Rendered images with source text:
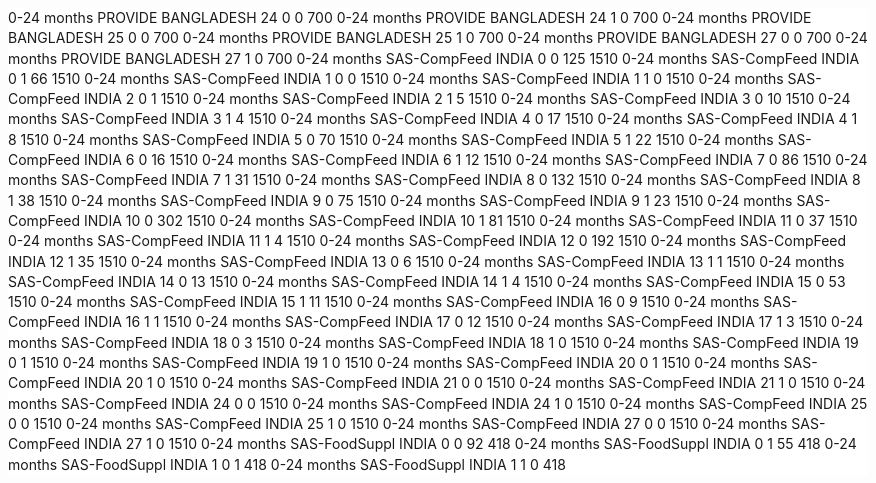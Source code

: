 0-24 months   PROVIDE          BANGLADESH                     24                0        0     700
0-24 months   PROVIDE          BANGLADESH                     24                1        0     700
0-24 months   PROVIDE          BANGLADESH                     25                0        0     700
0-24 months   PROVIDE          BANGLADESH                     25                1        0     700
0-24 months   PROVIDE          BANGLADESH                     27                0        0     700
0-24 months   PROVIDE          BANGLADESH                     27                1        0     700
0-24 months   SAS-CompFeed     INDIA                          0                 0      125    1510
0-24 months   SAS-CompFeed     INDIA                          0                 1       66    1510
0-24 months   SAS-CompFeed     INDIA                          1                 0        0    1510
0-24 months   SAS-CompFeed     INDIA                          1                 1        0    1510
0-24 months   SAS-CompFeed     INDIA                          2                 0        1    1510
0-24 months   SAS-CompFeed     INDIA                          2                 1        5    1510
0-24 months   SAS-CompFeed     INDIA                          3                 0       10    1510
0-24 months   SAS-CompFeed     INDIA                          3                 1        4    1510
0-24 months   SAS-CompFeed     INDIA                          4                 0       17    1510
0-24 months   SAS-CompFeed     INDIA                          4                 1        8    1510
0-24 months   SAS-CompFeed     INDIA                          5                 0       70    1510
0-24 months   SAS-CompFeed     INDIA                          5                 1       22    1510
0-24 months   SAS-CompFeed     INDIA                          6                 0       16    1510
0-24 months   SAS-CompFeed     INDIA                          6                 1       12    1510
0-24 months   SAS-CompFeed     INDIA                          7                 0       86    1510
0-24 months   SAS-CompFeed     INDIA                          7                 1       31    1510
0-24 months   SAS-CompFeed     INDIA                          8                 0      132    1510
0-24 months   SAS-CompFeed     INDIA                          8                 1       38    1510
0-24 months   SAS-CompFeed     INDIA                          9                 0       75    1510
0-24 months   SAS-CompFeed     INDIA                          9                 1       23    1510
0-24 months   SAS-CompFeed     INDIA                          10                0      302    1510
0-24 months   SAS-CompFeed     INDIA                          10                1       81    1510
0-24 months   SAS-CompFeed     INDIA                          11                0       37    1510
0-24 months   SAS-CompFeed     INDIA                          11                1        4    1510
0-24 months   SAS-CompFeed     INDIA                          12                0      192    1510
0-24 months   SAS-CompFeed     INDIA                          12                1       35    1510
0-24 months   SAS-CompFeed     INDIA                          13                0        6    1510
0-24 months   SAS-CompFeed     INDIA                          13                1        1    1510
0-24 months   SAS-CompFeed     INDIA                          14                0       13    1510
0-24 months   SAS-CompFeed     INDIA                          14                1        4    1510
0-24 months   SAS-CompFeed     INDIA                          15                0       53    1510
0-24 months   SAS-CompFeed     INDIA                          15                1       11    1510
0-24 months   SAS-CompFeed     INDIA                          16                0        9    1510
0-24 months   SAS-CompFeed     INDIA                          16                1        1    1510
0-24 months   SAS-CompFeed     INDIA                          17                0       12    1510
0-24 months   SAS-CompFeed     INDIA                          17                1        3    1510
0-24 months   SAS-CompFeed     INDIA                          18                0        3    1510
0-24 months   SAS-CompFeed     INDIA                          18                1        0    1510
0-24 months   SAS-CompFeed     INDIA                          19                0        1    1510
0-24 months   SAS-CompFeed     INDIA                          19                1        0    1510
0-24 months   SAS-CompFeed     INDIA                          20                0        1    1510
0-24 months   SAS-CompFeed     INDIA                          20                1        0    1510
0-24 months   SAS-CompFeed     INDIA                          21                0        0    1510
0-24 months   SAS-CompFeed     INDIA                          21                1        0    1510
0-24 months   SAS-CompFeed     INDIA                          24                0        0    1510
0-24 months   SAS-CompFeed     INDIA                          24                1        0    1510
0-24 months   SAS-CompFeed     INDIA                          25                0        0    1510
0-24 months   SAS-CompFeed     INDIA                          25                1        0    1510
0-24 months   SAS-CompFeed     INDIA                          27                0        0    1510
0-24 months   SAS-CompFeed     INDIA                          27                1        0    1510
0-24 months   SAS-FoodSuppl    INDIA                          0                 0       92     418
0-24 months   SAS-FoodSuppl    INDIA                          0                 1       55     418
0-24 months   SAS-FoodSuppl    INDIA                          1                 0        1     418
0-24 months   SAS-FoodSuppl    INDIA                          1                 1        0     418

● **Assignment**: Each line of the entries that contains the word "PROVIDE" should be listed.

● **Answer for the task**:
: 0-24 months   PROVIDE          BANGLADESH                     24                0        0     700
0-24 months   PROVIDE          BANGLADESH                     24                1        0     700
0-24 months   PROVIDE          BANGLADESH                     25                0        0     700
0-24 months   PROVIDE          BANGLADESH                     25                1        0     700
0-24 months   PROVIDE          BANGLADESH                     27                0        0     700
0-24 months   PROVIDE          BANGLADESH                     27                1        0     700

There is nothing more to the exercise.